:: Material supplied ::
────────────────────────────────────────
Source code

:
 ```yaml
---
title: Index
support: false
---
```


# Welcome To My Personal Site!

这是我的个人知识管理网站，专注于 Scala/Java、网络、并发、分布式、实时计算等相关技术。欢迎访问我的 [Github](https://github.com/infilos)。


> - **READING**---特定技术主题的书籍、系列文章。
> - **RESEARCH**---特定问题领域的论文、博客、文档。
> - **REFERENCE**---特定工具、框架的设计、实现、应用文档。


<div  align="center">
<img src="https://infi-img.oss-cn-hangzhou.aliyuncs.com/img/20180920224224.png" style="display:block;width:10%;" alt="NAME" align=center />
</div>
────────────────────────────────────────
:: The problem ::
Without altering a single character, write out every record above.

:: Solution ::
Source code

:
 ```yaml
---
title: Index
support: false
---
```


# Welcome To My Personal Site!

这是我的个人知识管理网站，专注于 Scala/Java、网络、并发、分布式、实时计算等相关技术。欢迎访问我的 [Github](https://github.com/infilos)。


> - **READING**---特定技术主题的书籍、系列文章。
> - **RESEARCH**---特定问题领域的论文、博客、文档。
> - **REFERENCE**---特定工具、框架的设计、实现、应用文档。


<div  align="center">
<img src="https://infi-img.oss-cn-hangzhou.aliyuncs.com/img/20180920224224.png" style="display:block;width:10%;" alt="NAME" align=center />
</div>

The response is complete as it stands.